Firstly, what is it?
With so many new terms and phrases banded about, you could be forgiven for not even knowing what a gig worker is.
In simple terms, a gig worker is someone who works on short-term contracts or provides freelance work. It stands in contrast to a full time employee both in flexibility, and cost to the employer.
The term gig itself refers to the short-term jobs the workers do. Wages are often irregular and not guaranteed. These types of jobs could be food deliveries, courier service, some taxi drivers (such as Uber), or video producers to name but a few. Having said that, gig workers enjoy flexible hours, controlling when, where and what they do for work.
Employers also benefit from this flexible working style; only paying for work when it’s needed, not incurring costs during quiet periods. The gig economy working model appears to benefit both the employer and the worker.
So are gig economy workers right for your business?

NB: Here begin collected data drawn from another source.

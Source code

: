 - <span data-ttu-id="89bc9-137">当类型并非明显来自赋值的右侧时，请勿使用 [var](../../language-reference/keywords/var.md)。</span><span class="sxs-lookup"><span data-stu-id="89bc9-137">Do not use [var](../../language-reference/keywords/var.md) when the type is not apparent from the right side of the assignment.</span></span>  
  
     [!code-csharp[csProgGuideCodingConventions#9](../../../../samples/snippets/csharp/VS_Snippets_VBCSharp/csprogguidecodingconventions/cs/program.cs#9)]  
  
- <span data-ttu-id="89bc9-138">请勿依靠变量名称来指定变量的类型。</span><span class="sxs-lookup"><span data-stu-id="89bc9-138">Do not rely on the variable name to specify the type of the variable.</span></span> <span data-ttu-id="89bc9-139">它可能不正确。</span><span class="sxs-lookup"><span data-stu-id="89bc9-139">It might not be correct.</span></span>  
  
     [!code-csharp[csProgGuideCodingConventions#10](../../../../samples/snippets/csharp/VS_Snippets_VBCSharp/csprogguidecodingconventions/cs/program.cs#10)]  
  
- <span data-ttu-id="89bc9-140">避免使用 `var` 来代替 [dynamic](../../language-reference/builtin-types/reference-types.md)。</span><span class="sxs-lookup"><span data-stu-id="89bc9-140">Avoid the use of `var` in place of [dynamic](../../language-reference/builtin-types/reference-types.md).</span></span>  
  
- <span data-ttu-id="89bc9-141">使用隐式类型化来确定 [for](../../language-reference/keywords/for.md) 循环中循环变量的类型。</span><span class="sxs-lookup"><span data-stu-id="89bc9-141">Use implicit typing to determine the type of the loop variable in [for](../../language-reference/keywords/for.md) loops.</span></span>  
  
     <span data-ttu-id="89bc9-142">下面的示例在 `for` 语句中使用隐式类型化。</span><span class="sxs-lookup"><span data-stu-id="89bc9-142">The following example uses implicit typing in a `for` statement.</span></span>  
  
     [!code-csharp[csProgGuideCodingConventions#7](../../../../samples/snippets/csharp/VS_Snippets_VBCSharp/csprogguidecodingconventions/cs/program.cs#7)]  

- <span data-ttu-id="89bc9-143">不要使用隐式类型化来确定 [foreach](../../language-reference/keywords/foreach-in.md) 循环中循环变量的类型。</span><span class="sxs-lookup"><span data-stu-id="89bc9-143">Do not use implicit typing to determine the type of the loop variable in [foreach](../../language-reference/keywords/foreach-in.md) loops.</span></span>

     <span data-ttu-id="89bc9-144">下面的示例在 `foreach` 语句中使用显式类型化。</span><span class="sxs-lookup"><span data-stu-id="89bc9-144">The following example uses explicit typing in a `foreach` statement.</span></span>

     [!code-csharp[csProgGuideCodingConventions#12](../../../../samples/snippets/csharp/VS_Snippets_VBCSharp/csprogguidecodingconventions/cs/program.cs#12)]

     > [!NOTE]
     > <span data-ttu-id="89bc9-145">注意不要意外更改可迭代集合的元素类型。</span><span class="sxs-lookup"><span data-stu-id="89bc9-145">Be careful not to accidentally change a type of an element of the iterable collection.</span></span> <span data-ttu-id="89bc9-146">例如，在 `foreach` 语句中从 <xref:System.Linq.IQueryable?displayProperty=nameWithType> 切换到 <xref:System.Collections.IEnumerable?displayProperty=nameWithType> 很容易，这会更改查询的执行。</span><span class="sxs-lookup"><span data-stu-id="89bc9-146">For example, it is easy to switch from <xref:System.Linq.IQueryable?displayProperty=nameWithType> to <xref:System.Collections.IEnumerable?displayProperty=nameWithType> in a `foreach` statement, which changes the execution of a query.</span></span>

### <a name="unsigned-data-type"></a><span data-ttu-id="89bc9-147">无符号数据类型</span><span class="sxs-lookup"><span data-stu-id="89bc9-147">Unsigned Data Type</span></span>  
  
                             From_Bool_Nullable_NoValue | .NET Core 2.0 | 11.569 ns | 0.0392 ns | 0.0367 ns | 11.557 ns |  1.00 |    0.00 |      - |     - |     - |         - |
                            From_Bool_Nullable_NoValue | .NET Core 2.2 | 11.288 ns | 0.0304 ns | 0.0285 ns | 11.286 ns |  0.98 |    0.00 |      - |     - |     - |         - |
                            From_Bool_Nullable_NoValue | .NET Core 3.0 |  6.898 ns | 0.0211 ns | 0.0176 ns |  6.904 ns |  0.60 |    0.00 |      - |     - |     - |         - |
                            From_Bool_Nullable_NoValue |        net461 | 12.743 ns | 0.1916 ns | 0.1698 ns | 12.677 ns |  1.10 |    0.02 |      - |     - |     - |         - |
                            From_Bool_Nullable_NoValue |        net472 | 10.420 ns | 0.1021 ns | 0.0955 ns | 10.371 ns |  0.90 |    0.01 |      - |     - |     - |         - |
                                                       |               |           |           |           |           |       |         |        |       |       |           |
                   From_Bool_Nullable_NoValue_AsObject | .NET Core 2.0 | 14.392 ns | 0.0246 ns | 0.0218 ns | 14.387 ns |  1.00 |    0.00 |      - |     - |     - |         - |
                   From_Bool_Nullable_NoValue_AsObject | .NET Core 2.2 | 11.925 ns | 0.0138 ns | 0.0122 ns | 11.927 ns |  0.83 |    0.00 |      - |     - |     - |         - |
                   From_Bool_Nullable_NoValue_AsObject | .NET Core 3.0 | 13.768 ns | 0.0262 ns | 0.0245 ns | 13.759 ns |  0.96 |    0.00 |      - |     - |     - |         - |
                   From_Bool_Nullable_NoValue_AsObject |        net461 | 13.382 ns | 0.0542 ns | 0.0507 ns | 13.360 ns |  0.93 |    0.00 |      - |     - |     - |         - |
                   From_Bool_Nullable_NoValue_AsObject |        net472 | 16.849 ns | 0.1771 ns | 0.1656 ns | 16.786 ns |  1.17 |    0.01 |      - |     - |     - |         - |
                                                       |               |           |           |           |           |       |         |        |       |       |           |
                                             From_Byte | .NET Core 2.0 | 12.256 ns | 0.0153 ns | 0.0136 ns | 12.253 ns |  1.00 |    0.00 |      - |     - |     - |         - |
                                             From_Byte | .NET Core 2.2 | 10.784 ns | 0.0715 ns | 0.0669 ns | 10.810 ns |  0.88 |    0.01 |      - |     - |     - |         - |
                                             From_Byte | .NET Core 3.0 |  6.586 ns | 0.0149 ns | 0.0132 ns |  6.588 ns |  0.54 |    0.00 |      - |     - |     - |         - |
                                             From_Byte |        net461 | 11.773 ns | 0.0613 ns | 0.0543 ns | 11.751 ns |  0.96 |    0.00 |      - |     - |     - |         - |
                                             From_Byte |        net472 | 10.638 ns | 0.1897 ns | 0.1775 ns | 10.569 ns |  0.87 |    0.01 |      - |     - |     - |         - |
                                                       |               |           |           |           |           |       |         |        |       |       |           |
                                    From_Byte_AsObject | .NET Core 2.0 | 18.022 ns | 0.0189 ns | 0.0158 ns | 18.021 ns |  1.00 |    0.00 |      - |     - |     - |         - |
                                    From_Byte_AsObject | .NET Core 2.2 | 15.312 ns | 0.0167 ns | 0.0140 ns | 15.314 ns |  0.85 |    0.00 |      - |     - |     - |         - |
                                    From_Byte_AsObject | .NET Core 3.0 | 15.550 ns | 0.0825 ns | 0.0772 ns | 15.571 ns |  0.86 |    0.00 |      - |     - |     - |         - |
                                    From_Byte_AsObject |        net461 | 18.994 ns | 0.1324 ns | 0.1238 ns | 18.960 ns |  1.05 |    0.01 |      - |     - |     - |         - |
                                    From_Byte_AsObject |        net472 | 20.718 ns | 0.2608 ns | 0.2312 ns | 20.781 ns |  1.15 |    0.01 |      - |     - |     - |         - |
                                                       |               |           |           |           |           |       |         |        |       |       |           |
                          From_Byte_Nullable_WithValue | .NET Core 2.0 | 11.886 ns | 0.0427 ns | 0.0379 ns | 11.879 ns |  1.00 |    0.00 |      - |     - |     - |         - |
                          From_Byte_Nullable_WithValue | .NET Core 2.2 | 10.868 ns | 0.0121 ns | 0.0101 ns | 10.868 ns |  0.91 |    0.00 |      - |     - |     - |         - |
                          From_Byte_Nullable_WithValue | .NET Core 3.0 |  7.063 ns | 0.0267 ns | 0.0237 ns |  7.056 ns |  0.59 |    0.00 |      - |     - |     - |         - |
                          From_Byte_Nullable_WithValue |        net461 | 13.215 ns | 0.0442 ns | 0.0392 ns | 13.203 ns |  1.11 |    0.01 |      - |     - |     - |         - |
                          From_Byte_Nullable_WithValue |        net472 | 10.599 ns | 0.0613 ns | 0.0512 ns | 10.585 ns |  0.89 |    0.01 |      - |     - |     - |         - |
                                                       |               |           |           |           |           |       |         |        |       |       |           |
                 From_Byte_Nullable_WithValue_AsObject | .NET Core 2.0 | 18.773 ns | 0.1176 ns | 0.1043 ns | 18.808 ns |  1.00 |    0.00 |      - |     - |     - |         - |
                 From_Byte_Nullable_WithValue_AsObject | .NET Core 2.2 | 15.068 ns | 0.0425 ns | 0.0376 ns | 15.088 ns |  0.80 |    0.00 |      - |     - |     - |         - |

Although not a traditional choice, gig economy workers can be just as beneficial as full-time employees. It was found that a substantial 57%1 of SMEs believe that gig economy workers provide more flexibility for their business. Whilst a further 38%2 believe that employing this type of worker allows for better workforce management. In fact, SMEs even reported that gig workers proved to be more efficient in completing assignments. This was considered due to the tighter deadlines they had to meet.
Furthermore, in a recent survey carried out by leading insurer Zurich, business owners employing gig economy workers in the last year, confirmed the importance of flexible workers to their business. More than 70%3 agreed that gig economy workers contributed to their company’s profitability.
Is there a downside?
There appears to be a great number of positive benefits to hiring gig workers. However, hiring gig economy workers can pose some disadvantages. A temporary workforce often means a lack of rapport between employer and gig employee. It can also result in a lack of adequate training and supervision. A quite sizeable 40%4 of SMEs reported that they were concerned that the gig economy created a less motivated in-house workforce.
Another consideration is your legal obligation to provide these individuals with a safe working environment and employment rights. Whilst some gig economy workers may be independent, you should avoid labelling them as self-employed. If you do, you could violate their employment rights. By correctly classifying your employees, you will avoid a negative impact on your employer’s liability (EL) insurance.
There are a good number of reasons why gig economy workers could benefit your business, as well as a few negatives to consider. Whilst there is money to be saved, if you decide that gig workers are the way forward then you must ensure all your employees are protected as required by law. The government requires most businesses, with a few exceptions, to have at least a £5 million EL policy5. This rule is enforced by the HSE, and can fine your organisation up to £2,500 daily if you do not have the appropriate level of insurance.